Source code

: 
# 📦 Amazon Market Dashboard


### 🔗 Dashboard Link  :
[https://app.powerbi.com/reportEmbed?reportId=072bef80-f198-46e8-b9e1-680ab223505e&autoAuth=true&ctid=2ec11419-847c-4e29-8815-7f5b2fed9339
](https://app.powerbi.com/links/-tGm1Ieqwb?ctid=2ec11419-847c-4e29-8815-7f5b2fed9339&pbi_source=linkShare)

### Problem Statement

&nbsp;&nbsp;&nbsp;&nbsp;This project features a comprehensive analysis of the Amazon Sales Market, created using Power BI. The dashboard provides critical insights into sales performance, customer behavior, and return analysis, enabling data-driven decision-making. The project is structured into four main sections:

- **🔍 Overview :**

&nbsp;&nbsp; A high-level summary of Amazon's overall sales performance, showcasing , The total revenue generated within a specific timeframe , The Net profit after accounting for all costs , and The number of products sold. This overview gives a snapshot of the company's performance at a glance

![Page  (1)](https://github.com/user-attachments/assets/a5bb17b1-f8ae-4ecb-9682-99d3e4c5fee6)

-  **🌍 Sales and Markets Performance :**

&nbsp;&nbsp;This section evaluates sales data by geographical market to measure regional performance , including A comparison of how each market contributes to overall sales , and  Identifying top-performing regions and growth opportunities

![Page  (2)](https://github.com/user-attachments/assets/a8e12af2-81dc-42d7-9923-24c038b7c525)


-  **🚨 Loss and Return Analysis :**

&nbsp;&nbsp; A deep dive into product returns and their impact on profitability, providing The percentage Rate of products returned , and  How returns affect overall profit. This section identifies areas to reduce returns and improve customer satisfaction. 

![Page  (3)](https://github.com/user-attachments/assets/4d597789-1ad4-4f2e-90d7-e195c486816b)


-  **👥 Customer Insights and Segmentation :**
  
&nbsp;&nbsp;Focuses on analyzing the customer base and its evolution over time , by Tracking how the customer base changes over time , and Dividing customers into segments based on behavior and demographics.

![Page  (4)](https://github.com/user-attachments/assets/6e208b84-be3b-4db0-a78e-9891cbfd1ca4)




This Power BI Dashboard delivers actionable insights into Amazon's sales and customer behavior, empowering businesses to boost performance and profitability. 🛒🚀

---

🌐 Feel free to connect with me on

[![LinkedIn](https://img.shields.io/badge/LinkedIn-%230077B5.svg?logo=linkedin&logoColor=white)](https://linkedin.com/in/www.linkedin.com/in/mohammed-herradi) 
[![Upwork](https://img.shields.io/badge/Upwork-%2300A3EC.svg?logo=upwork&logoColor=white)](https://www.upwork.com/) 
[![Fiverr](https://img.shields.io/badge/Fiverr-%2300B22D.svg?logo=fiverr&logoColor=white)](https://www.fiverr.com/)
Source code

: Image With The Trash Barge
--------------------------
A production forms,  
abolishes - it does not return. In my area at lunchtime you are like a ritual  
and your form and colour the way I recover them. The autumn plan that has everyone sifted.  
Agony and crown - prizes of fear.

* **Task details**
From the material above, copy every line that has the word "attachments" in it.

* **Answer to this task**
![Page  (1)](https://github.com/user-attachments/assets/a5bb17b1-f8ae-4ecb-9682-99d3e4c5fee6)
![Page  (2)](https://github.com/user-attachments/assets/a8e12af2-81dc-42d7-9923-24c038b7c525)
![Page  (3)](https://github.com/user-attachments/assets/4d597789-1ad4-4f2e-90d7-e195c486816b)
![Page  (4)](https://github.com/user-attachments/assets/6e208b84-be3b-4db0-a78e-9891cbfd1ca4)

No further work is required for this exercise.